Part III describes the five years after 1686, when the King replaced the Massachusetts Bay Company's charter with a governor unbound by any similar document. (26) After six decades of interpreting their charter to justify and criticize their government's actions, many Massachusetts colonists believed that only written limits could adequately restrain government officials from "arbitrary" rule. (27) It only took three years after the Crown dissolved the Massachusetts Bay Company until hundreds of armed Bostonians revolted to restore their "Ancient Constitution": a government "according to the Rules of the Charter." (28) Their agent in England, Increase Mather, explained to participants in England's own Glorious Revolution that Massachusetts's charter was no ordinary corporate document but the colony's "Constitution," (29) its written check on "Arbitrary Government." (30) And in 1691, the newly appointed King and Queen rewarded the successful junta in Boston with a new written charter Mather thought actually improved on the company's "original constitution." (31)
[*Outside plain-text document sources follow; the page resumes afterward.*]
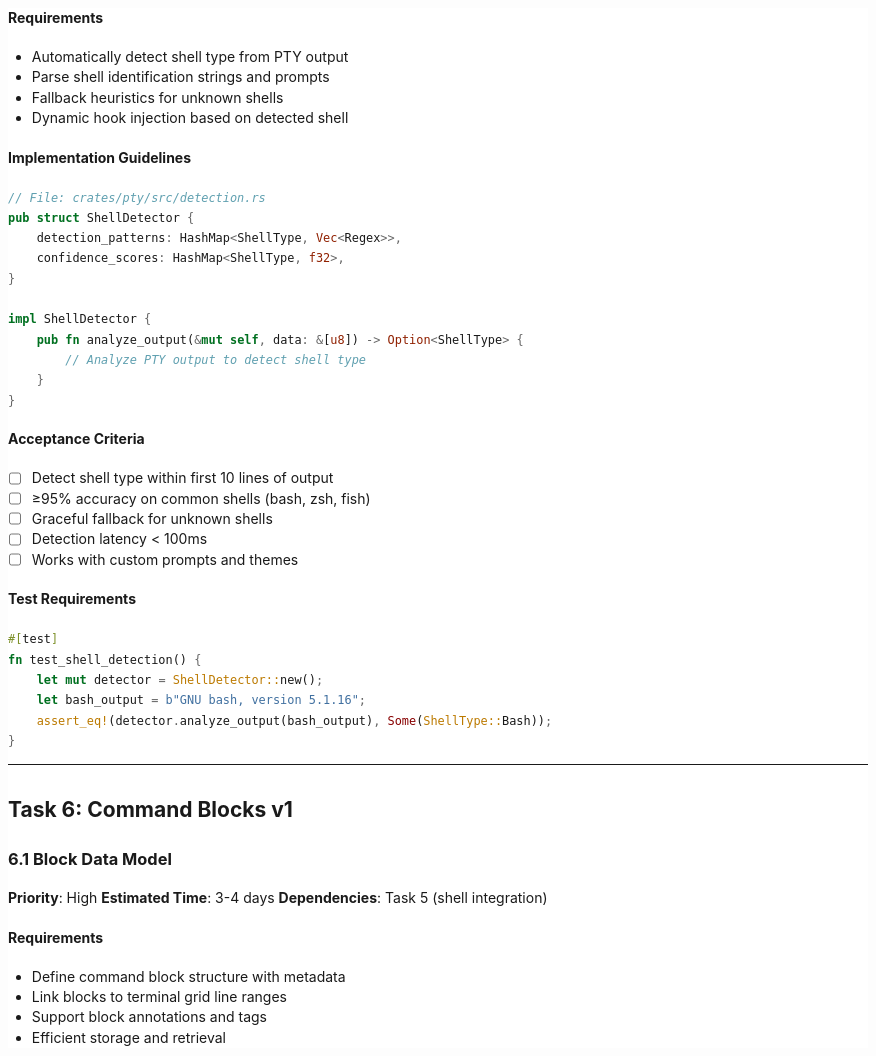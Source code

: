 #### Requirements
- Automatically detect shell type from PTY output
- Parse shell identification strings and prompts
- Fallback heuristics for unknown shells
- Dynamic hook injection based on detected shell

#### Implementation Guidelines
```rust
// File: crates/pty/src/detection.rs
pub struct ShellDetector {
    detection_patterns: HashMap<ShellType, Vec<Regex>>,
    confidence_scores: HashMap<ShellType, f32>,
}

impl ShellDetector {
    pub fn analyze_output(&mut self, data: &[u8]) -> Option<ShellType> {
        // Analyze PTY output to detect shell type
    }
}
```

#### Acceptance Criteria
- [ ] Detect shell type within first 10 lines of output
- [ ] ≥95% accuracy on common shells (bash, zsh, fish)
- [ ] Graceful fallback for unknown shells
- [ ] Detection latency < 100ms
- [ ] Works with custom prompts and themes

#### Test Requirements
```rust
#[test]
fn test_shell_detection() {
    let mut detector = ShellDetector::new();
    let bash_output = b"GNU bash, version 5.1.16";
    assert_eq!(detector.analyze_output(bash_output), Some(ShellType::Bash));
}
```

---

## Task 6: Command Blocks v1

### **6.1 Block Data Model**
**Priority**: High
**Estimated Time**: 3-4 days
**Dependencies**: Task 5 (shell integration)

#### Requirements
- Define command block structure with metadata
- Link blocks to terminal grid line ranges
- Support block annotations and tags
- Efficient storage and retrieval
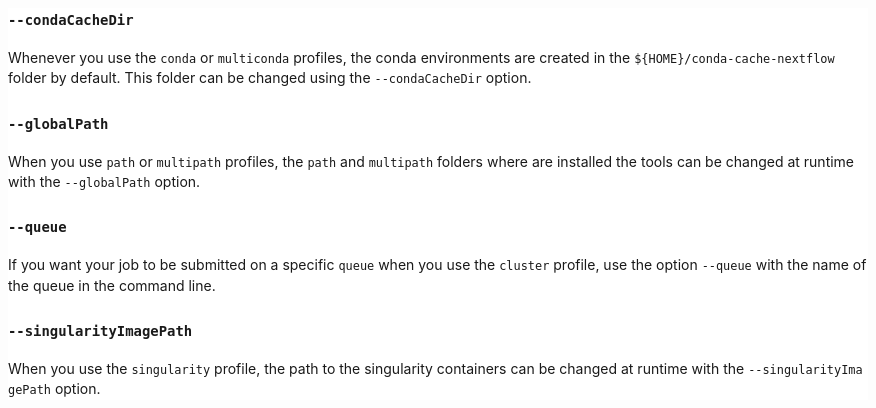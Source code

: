 
### `--condaCacheDir`

Whenever you use the `conda` or `multiconda` profiles, the conda environments are created in the ``${HOME}/conda-cache-nextflow`` folder by default. This folder can be changed using the `--condaCacheDir` option.


### `--globalPath`

When you use `path` or `multipath` profiles, the ``path`` and ``multipath`` folders where are installed the tools can be changed at runtime with the ``--globalPath`` option.


### `--queue`

If you want your job to be submitted on a specific ``queue`` when you use the `cluster` profile, use the option ``--queue`` with the name of the queue in the command line.


### `--singularityImagePath`

When you use the `singularity` profile, the path to the singularity containers can be changed at runtime with the ``--singularityImagePath`` option.


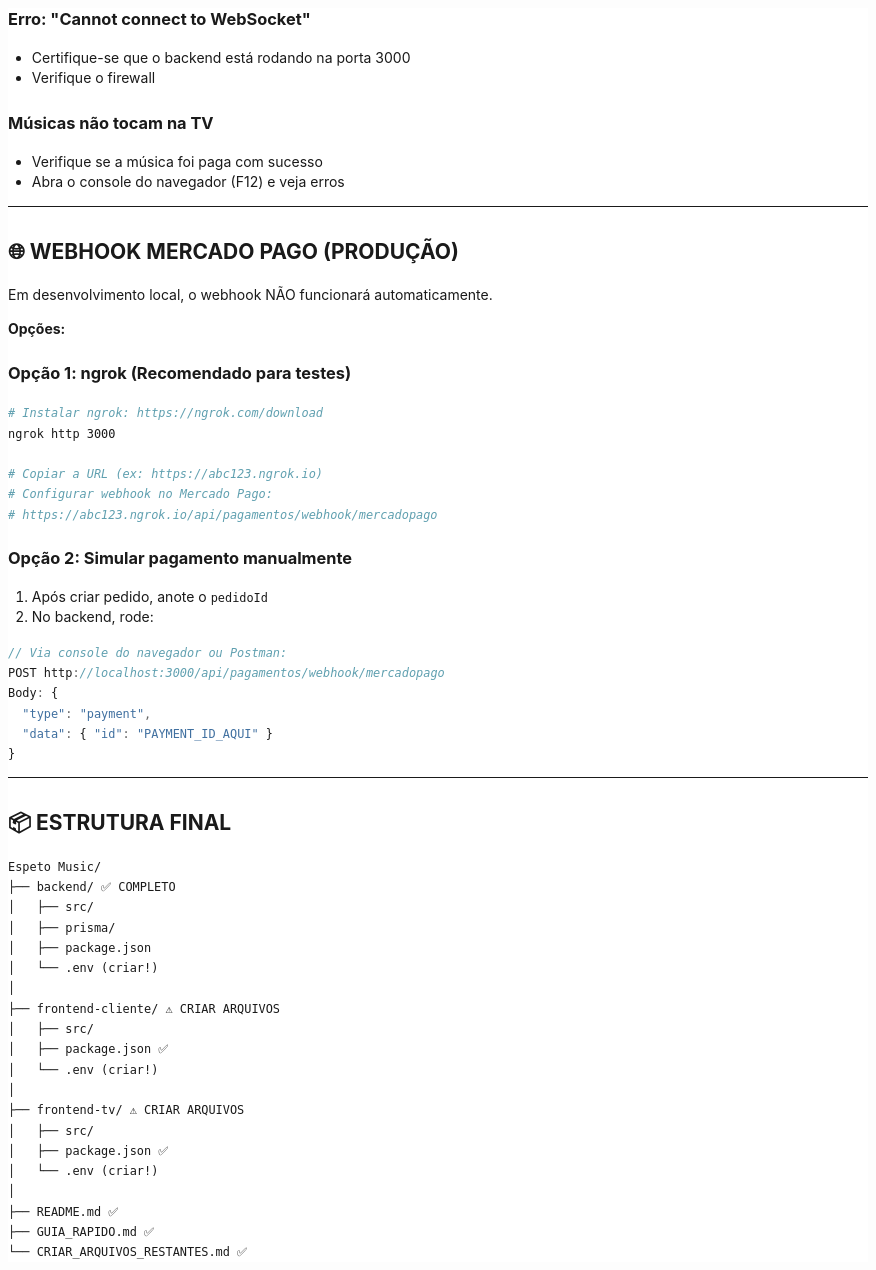 ### Erro: "Cannot connect to WebSocket"
- Certifique-se que o backend está rodando na porta 3000
- Verifique o firewall

### Músicas não tocam na TV
- Verifique se a música foi paga com sucesso
- Abra o console do navegador (F12) e veja erros

---

## 🌐 WEBHOOK MERCADO PAGO (PRODUÇÃO)

Em desenvolvimento local, o webhook NÃO funcionará automaticamente.

**Opções:**

### Opção 1: ngrok (Recomendado para testes)
```bash
# Instalar ngrok: https://ngrok.com/download
ngrok http 3000

# Copiar a URL (ex: https://abc123.ngrok.io)
# Configurar webhook no Mercado Pago:
# https://abc123.ngrok.io/api/pagamentos/webhook/mercadopago
```

### Opção 2: Simular pagamento manualmente
1. Após criar pedido, anote o `pedidoId`
2. No backend, rode:
```javascript
// Via console do navegador ou Postman:
POST http://localhost:3000/api/pagamentos/webhook/mercadopago
Body: {
  "type": "payment",
  "data": { "id": "PAYMENT_ID_AQUI" }
}
```

---

## 📦 ESTRUTURA FINAL

```
Espeto Music/
├── backend/ ✅ COMPLETO
│   ├── src/
│   ├── prisma/
│   ├── package.json
│   └── .env (criar!)
│
├── frontend-cliente/ ⚠️ CRIAR ARQUIVOS
│   ├── src/
│   ├── package.json ✅
│   └── .env (criar!)
│
├── frontend-tv/ ⚠️ CRIAR ARQUIVOS
│   ├── src/
│   ├── package.json ✅
│   └── .env (criar!)
│
├── README.md ✅
├── GUIA_RAPIDO.md ✅
└── CRIAR_ARQUIVOS_RESTANTES.md ✅
```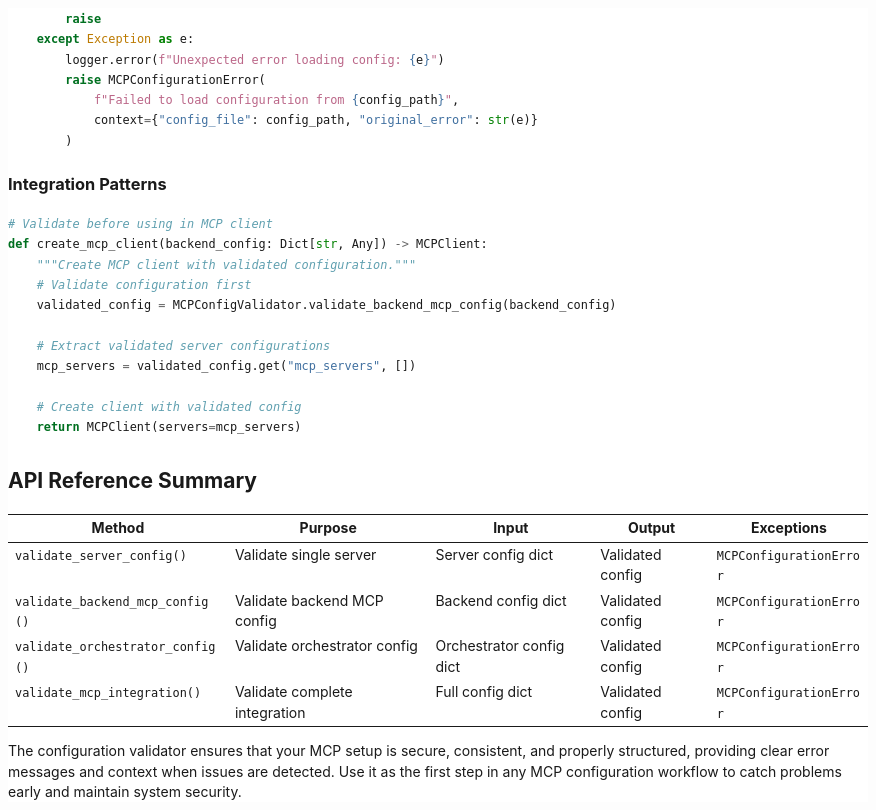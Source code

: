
 ```python
        raise
    except Exception as e:
        logger.error(f"Unexpected error loading config: {e}")
        raise MCPConfigurationError(
            f"Failed to load configuration from {config_path}",
            context={"config_file": config_path, "original_error": str(e)}
        )
```

### Integration Patterns

```python
# Validate before using in MCP client
def create_mcp_client(backend_config: Dict[str, Any]) -> MCPClient:
    """Create MCP client with validated configuration."""
    # Validate configuration first
    validated_config = MCPConfigValidator.validate_backend_mcp_config(backend_config)

    # Extract validated server configurations
    mcp_servers = validated_config.get("mcp_servers", [])

    # Create client with validated config
    return MCPClient(servers=mcp_servers)
```

## API Reference Summary

| Method                           | Purpose                       | Input                    | Output           | Exceptions              |
| -------------------------------- | ----------------------------- | ------------------------ | ---------------- | ----------------------- |
| `validate_server_config()`       | Validate single server        | Server config dict       | Validated config | `MCPConfigurationError` |
| `validate_backend_mcp_config()`  | Validate backend MCP config   | Backend config dict      | Validated config | `MCPConfigurationError` |
| `validate_orchestrator_config()` | Validate orchestrator config  | Orchestrator config dict | Validated config | `MCPConfigurationError` |
| `validate_mcp_integration()`     | Validate complete integration | Full config dict         | Validated config | `MCPConfigurationError` |

The configuration validator ensures that your MCP setup is secure, consistent, and properly structured, providing clear error messages and context when issues are detected. Use it as the first step in any MCP configuration workflow to catch problems early and maintain system security.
Part IV explains how the colonists' identification of the Massachusetts charter with the budding idea of a constitution only became stronger over the next century. In 1764, the Lieutenant Governor of Massachusetts, Thomas Hutchinson, published a best-selling history of the charter's seventeenth-century evolution from its "original design ... to constitute a corporation in England" (32) to the "form of ... constitution" for a New England commonwealth. (33) During the political debates that followed over the next decade, colonists frequently quoted this history to explain how British policies were...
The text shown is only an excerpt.